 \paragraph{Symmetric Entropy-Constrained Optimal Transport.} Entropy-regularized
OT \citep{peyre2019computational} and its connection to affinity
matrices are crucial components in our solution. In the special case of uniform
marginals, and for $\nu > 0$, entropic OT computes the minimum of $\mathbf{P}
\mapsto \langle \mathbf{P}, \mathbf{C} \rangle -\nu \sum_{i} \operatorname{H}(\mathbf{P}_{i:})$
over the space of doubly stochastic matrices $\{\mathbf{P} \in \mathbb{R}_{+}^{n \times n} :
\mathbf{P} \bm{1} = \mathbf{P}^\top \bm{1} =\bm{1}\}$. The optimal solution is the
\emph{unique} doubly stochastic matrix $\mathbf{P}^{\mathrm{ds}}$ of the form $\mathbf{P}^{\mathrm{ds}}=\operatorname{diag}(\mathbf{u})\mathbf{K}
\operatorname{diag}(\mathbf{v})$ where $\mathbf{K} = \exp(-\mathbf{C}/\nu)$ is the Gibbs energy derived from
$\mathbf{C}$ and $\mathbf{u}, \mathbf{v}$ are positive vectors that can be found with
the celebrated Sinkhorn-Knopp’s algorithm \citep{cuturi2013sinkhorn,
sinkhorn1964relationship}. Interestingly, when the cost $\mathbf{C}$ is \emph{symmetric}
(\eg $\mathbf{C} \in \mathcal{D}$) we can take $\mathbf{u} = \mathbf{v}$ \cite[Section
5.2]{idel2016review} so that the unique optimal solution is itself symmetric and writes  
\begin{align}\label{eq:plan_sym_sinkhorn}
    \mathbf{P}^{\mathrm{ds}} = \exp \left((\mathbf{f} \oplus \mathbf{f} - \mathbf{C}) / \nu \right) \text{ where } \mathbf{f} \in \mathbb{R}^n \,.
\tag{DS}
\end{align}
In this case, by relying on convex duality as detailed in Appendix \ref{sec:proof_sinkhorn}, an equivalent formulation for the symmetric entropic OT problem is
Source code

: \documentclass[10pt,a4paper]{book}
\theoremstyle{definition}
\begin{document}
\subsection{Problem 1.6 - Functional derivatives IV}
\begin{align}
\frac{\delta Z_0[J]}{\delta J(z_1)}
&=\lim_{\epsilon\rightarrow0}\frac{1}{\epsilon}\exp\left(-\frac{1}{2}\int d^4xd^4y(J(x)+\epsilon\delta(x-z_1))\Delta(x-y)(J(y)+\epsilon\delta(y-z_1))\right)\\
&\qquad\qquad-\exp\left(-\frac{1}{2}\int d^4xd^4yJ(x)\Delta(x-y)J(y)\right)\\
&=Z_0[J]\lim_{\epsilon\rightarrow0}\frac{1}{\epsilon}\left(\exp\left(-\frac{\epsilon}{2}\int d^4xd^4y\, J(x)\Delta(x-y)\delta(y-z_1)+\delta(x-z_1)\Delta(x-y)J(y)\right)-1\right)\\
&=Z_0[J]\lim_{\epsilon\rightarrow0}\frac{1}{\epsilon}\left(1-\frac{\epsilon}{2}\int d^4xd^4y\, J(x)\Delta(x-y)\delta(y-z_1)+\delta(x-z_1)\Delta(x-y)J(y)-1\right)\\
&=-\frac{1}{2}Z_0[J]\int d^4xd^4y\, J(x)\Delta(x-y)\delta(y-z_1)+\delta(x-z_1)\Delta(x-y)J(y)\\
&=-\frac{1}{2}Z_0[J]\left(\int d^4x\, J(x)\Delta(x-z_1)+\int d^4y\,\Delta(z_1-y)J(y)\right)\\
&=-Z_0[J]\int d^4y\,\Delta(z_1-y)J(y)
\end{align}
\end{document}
...
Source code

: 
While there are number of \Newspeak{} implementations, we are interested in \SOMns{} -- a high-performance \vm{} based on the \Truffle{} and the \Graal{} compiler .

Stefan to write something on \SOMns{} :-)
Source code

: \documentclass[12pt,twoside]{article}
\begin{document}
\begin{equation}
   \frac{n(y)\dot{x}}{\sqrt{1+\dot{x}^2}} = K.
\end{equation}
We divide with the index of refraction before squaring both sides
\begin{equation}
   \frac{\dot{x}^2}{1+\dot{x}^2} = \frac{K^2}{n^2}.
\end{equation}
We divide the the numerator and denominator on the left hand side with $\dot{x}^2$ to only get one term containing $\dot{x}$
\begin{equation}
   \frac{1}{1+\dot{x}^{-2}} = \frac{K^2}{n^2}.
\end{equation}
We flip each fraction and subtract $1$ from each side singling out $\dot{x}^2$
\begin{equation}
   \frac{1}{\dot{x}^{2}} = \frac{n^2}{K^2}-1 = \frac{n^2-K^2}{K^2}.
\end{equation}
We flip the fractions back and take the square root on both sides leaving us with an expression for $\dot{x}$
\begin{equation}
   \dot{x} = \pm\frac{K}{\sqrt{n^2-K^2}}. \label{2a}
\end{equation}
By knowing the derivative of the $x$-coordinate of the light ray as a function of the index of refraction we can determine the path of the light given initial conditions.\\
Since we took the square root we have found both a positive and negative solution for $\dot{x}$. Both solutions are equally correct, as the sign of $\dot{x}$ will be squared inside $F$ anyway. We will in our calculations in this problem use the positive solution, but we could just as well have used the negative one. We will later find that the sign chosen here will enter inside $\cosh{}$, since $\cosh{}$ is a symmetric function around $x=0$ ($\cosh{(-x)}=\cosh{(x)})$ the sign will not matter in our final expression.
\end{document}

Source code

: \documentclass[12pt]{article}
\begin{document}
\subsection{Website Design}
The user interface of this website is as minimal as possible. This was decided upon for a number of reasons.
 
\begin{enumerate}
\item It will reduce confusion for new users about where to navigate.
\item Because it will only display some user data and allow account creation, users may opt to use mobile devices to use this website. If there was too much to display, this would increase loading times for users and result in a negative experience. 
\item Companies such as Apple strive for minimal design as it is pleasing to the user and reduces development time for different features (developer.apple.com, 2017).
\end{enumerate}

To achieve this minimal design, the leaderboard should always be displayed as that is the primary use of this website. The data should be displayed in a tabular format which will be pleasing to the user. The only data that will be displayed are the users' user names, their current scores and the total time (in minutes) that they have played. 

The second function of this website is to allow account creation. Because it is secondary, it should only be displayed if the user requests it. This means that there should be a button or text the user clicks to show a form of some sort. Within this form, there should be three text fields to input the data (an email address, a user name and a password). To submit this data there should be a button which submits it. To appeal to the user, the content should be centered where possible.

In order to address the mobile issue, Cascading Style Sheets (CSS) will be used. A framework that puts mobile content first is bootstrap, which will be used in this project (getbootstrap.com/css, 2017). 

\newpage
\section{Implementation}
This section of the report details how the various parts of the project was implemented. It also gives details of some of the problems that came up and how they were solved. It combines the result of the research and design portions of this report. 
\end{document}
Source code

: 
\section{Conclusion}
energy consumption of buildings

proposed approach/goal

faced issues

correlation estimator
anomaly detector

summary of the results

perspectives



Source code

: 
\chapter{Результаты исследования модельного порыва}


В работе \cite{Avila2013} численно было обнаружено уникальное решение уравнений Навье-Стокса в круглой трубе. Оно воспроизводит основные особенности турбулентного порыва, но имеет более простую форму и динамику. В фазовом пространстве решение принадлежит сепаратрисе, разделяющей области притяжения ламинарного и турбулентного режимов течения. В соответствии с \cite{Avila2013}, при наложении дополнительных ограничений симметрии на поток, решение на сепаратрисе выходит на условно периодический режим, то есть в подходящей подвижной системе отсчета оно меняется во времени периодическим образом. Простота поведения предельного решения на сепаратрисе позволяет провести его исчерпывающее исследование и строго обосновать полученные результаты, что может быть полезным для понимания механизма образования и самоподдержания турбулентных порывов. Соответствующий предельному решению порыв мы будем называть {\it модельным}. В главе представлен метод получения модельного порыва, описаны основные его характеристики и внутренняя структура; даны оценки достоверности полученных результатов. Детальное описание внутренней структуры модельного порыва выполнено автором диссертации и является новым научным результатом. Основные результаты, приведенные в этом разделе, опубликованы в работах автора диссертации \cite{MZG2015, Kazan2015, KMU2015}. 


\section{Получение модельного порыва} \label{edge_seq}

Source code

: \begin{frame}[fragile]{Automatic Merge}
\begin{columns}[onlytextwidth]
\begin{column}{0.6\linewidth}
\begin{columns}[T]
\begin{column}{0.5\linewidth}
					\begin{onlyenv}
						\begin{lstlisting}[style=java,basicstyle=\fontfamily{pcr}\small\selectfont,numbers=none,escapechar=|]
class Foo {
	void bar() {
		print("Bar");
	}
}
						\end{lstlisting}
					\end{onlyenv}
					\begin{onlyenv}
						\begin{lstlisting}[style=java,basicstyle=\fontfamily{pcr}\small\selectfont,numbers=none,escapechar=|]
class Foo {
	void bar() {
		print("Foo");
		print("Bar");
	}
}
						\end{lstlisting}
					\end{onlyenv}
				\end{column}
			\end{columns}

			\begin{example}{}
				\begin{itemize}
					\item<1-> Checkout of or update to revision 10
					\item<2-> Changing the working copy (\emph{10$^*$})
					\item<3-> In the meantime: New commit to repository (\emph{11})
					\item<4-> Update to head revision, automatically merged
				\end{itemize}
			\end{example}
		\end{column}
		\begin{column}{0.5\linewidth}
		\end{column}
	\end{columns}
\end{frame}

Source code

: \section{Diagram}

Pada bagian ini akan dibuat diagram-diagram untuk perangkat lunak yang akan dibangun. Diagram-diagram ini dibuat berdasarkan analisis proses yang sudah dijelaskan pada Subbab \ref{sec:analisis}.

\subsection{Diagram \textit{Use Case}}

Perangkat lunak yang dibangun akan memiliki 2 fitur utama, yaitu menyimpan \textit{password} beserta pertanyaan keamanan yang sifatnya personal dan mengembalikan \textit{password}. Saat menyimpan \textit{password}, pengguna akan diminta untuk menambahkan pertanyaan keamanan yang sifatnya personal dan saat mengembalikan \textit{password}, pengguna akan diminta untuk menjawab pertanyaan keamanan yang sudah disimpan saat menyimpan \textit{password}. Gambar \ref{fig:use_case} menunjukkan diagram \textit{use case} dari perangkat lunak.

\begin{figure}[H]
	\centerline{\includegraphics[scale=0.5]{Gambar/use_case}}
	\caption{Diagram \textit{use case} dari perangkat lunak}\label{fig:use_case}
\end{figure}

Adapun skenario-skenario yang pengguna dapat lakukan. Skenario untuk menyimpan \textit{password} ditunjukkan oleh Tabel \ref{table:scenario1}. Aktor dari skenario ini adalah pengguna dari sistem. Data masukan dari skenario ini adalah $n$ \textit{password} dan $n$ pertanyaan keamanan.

(Problem): In the records above, locate the lines holding the word "emph". Copy each of them.

(Response area):
\emph{unique} doubly stochastic matrix $\mathbf{P}^{\mathrm{ds}}$ of the form $\mathbf{P}^{\mathrm{ds}}=\operatorname{diag}(\mathbf{u})\mathbf{K}
sinkhorn1964relationship}. Interestingly, when the cost $\mathbf{C}$ is \emph{symmetric}
					\item<2-> Changing the working copy (\emph{10$^*$})
					\item<3-> In the meantime: New commit to repository (\emph{11})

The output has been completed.